ACTIVITY: Print the lines of the data, starting with the first, up to and including the line where "## ❌ 향후 AI 활용 시 **플랫폼 별 특성을 이해하기**" appears.

+-------+

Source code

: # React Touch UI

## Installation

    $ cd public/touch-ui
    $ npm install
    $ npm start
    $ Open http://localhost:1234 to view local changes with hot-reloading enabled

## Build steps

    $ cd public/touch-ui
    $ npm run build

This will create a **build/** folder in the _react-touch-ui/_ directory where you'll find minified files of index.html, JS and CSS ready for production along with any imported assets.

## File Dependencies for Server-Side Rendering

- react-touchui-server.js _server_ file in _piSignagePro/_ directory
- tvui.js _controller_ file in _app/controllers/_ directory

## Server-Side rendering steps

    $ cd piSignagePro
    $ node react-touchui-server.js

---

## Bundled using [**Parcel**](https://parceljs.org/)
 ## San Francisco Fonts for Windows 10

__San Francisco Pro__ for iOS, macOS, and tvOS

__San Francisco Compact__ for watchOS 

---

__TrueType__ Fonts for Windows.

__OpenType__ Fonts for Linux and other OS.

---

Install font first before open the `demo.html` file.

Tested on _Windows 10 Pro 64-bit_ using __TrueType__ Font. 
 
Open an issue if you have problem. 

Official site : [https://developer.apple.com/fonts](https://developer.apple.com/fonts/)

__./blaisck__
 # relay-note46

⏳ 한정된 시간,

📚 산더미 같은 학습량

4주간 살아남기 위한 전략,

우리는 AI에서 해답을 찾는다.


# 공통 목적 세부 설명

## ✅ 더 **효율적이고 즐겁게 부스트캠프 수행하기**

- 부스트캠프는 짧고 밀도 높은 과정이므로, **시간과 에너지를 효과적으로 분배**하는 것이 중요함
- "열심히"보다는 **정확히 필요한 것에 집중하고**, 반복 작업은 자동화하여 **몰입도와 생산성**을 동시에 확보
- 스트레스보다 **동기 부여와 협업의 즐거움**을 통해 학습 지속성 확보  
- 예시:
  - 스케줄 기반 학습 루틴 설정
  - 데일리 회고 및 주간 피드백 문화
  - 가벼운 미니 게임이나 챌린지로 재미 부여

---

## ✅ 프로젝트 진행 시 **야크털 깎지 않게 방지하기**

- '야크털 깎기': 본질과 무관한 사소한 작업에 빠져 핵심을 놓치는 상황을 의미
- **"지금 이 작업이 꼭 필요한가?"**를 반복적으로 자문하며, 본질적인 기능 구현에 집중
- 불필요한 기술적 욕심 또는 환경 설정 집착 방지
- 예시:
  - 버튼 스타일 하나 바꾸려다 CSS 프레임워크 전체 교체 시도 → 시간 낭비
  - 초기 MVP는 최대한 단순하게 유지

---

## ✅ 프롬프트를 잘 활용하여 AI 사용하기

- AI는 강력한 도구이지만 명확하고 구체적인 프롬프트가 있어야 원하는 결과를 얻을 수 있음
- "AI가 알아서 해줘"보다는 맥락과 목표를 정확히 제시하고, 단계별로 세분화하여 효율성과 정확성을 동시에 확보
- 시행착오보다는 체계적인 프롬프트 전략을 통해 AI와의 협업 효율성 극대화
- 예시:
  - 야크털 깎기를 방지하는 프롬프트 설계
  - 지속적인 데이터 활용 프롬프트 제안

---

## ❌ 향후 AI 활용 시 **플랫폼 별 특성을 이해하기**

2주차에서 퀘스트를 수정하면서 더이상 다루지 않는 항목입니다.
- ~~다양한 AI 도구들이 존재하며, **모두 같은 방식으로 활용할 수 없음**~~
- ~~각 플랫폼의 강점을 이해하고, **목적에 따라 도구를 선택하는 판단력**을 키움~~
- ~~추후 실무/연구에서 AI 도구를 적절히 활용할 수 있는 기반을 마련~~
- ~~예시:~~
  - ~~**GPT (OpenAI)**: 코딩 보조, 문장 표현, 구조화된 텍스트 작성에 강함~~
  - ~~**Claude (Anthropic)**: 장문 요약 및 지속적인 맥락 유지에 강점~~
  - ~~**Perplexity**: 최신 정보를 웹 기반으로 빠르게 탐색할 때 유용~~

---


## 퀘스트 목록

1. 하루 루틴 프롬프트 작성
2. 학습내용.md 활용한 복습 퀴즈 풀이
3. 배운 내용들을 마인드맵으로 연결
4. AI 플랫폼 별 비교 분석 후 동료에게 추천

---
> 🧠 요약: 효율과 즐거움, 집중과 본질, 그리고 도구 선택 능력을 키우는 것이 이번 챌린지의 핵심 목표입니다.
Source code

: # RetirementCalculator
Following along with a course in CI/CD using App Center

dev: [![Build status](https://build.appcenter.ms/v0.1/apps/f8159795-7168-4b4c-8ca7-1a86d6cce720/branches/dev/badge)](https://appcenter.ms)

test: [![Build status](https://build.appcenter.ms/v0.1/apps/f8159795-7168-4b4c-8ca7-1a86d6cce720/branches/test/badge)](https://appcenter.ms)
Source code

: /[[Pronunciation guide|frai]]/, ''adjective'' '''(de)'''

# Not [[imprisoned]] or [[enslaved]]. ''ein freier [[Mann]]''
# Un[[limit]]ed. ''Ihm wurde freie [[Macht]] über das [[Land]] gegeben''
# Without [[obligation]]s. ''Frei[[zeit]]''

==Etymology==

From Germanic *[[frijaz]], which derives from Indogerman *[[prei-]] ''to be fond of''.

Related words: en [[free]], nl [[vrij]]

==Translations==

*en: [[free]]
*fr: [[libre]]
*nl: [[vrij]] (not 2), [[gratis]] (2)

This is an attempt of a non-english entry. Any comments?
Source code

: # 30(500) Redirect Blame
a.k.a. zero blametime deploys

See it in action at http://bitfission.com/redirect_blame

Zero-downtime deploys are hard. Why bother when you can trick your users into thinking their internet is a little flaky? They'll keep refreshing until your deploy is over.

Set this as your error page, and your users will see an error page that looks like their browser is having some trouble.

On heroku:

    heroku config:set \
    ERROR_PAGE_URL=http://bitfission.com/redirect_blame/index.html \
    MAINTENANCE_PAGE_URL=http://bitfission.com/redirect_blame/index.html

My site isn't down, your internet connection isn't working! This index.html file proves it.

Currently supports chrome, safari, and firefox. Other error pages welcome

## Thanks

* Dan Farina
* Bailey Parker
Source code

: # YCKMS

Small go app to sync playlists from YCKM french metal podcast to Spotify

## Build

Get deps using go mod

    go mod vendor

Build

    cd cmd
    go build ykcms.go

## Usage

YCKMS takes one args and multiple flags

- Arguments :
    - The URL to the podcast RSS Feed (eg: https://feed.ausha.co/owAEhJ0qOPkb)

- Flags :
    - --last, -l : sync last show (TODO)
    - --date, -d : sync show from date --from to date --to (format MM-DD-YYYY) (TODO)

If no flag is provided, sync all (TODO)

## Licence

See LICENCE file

+-------+

ANSWER FOR THIS EXERCISE:
Source code

: # React Touch UI

## Installation

    $ cd public/touch-ui
    $ npm install
    $ npm start
    $ Open http://localhost:1234 to view local changes with hot-reloading enabled

## Build steps

    $ cd public/touch-ui
    $ npm run build

This will create a **build/** folder in the _react-touch-ui/_ directory where you'll find minified files of index.html, JS and CSS ready for production along with any imported assets.

## File Dependencies for Server-Side Rendering

- react-touchui-server.js _server_ file in _piSignagePro/_ directory
- tvui.js _controller_ file in _app/controllers/_ directory

## Server-Side rendering steps

    $ cd piSignagePro
    $ node react-touchui-server.js

---

## Bundled using [**Parcel**](https://parceljs.org/)
 ## San Francisco Fonts for Windows 10

__San Francisco Pro__ for iOS, macOS, and tvOS

__San Francisco Compact__ for watchOS 

---

__TrueType__ Fonts for Windows.

__OpenType__ Fonts for Linux and other OS.

---

Install font first before open the `demo.html` file.

Tested on _Windows 10 Pro 64-bit_ using __TrueType__ Font. 
 
Open an issue if you have problem. 

Official site : [https://developer.apple.com/fonts](https://developer.apple.com/fonts/)

__./blaisck__
 # relay-note46

⏳ 한정된 시간,

📚 산더미 같은 학습량

4주간 살아남기 위한 전략,

우리는 AI에서 해답을 찾는다.


# 공통 목적 세부 설명

## ✅ 더 **효율적이고 즐겁게 부스트캠프 수행하기**

- 부스트캠프는 짧고 밀도 높은 과정이므로, **시간과 에너지를 효과적으로 분배**하는 것이 중요함
- "열심히"보다는 **정확히 필요한 것에 집중하고**, 반복 작업은 자동화하여 **몰입도와 생산성**을 동시에 확보
- 스트레스보다 **동기 부여와 협업의 즐거움**을 통해 학습 지속성 확보  
- 예시:
  - 스케줄 기반 학습 루틴 설정
  - 데일리 회고 및 주간 피드백 문화
  - 가벼운 미니 게임이나 챌린지로 재미 부여

---

## ✅ 프로젝트 진행 시 **야크털 깎지 않게 방지하기**

- '야크털 깎기': 본질과 무관한 사소한 작업에 빠져 핵심을 놓치는 상황을 의미
- **"지금 이 작업이 꼭 필요한가?"**를 반복적으로 자문하며, 본질적인 기능 구현에 집중
- 불필요한 기술적 욕심 또는 환경 설정 집착 방지
- 예시:
  - 버튼 스타일 하나 바꾸려다 CSS 프레임워크 전체 교체 시도 → 시간 낭비
  - 초기 MVP는 최대한 단순하게 유지

---

## ✅ 프롬프트를 잘 활용하여 AI 사용하기

- AI는 강력한 도구이지만 명확하고 구체적인 프롬프트가 있어야 원하는 결과를 얻을 수 있음
- "AI가 알아서 해줘"보다는 맥락과 목표를 정확히 제시하고, 단계별로 세분화하여 효율성과 정확성을 동시에 확보
- 시행착오보다는 체계적인 프롬프트 전략을 통해 AI와의 협업 효율성 극대화
- 예시:
  - 야크털 깎기를 방지하는 프롬프트 설계
  - 지속적인 데이터 활용 프롬프트 제안

---

## ❌ 향후 AI 활용 시 **플랫폼 별 특성을 이해하기**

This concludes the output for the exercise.